Yeah, overall it was still a pretty good trip. Culture shock isn't quite how I'd describe it, but it's close.
The Balinese live to appease the God's and the spirits... literally. It's what they do with their every waking hour, no matter what else they happen to be doing at the time. There are temples everywhere... and I mean every
where. Everyone seems to have one of one size or another in their houses, their offices and their places of play. There are little offering baskets, made from palm leaves, scattered everywhere... it's a cottage industry on display wherever you look, from all over the streets to the inside of taxis and even scattered around 5 star resorts. It's inescapable, as is the scent and smoke of incense.
For example, near our hotel there was a massage tent on the beach. When the ladies, from ages 16 to 60, weren't giving massages, they were weaving offering baskets... and this they'd do all day long from sunup to sundown. With all that weaving going on you'd think there would be a surplus of baskets, but no, they all are used. Constructions of temples is a non-stop ongoing process. Everywhere you looked a temple was being built, torn down or being rebuilt... usually larger.

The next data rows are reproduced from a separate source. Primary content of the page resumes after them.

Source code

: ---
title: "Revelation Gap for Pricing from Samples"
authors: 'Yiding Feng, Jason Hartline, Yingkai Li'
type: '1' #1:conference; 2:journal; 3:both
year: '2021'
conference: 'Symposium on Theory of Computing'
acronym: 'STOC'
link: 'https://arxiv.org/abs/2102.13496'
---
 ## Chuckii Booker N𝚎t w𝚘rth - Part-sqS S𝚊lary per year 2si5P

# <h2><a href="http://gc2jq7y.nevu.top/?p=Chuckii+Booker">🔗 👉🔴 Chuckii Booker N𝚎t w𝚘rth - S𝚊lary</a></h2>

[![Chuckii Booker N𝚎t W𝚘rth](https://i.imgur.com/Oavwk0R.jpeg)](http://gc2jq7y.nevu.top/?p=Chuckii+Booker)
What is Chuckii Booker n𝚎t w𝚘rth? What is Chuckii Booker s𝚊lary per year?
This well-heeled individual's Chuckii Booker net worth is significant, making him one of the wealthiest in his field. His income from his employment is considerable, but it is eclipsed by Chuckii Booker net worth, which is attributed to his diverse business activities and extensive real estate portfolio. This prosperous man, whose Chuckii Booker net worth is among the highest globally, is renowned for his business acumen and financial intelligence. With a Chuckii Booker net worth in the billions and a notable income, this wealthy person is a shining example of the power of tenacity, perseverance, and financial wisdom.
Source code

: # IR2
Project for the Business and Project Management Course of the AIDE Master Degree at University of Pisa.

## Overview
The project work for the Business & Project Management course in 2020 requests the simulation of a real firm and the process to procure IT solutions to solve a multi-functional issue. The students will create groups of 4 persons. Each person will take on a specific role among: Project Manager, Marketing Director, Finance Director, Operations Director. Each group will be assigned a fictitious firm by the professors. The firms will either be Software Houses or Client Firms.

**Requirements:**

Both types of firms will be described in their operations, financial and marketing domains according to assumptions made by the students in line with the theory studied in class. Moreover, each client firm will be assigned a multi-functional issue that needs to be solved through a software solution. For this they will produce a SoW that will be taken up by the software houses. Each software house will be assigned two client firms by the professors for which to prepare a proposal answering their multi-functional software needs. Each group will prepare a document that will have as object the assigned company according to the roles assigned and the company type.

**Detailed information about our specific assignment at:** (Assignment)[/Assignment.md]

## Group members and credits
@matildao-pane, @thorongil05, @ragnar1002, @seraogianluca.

One of the things we did was shop for Teak furniture. We rented a shipping container and tasked ourselves with filling it. At $0.20 on the $1.00 I thought this would have been a relatively simple task, but we only managed to fill half of it. We made out like bandits because Teak is so rare here... however, the government controls it there, and they're doing a very good job of managing their resources, so there's an abundance... sort of odd to see that as soon as it crosses the equator the price skyrockets. The wife did her research before we went, and I'm almost ashamed to say that we have ~ $30.000.00 worth of Teak coming that cost us less than 12k, shipping included.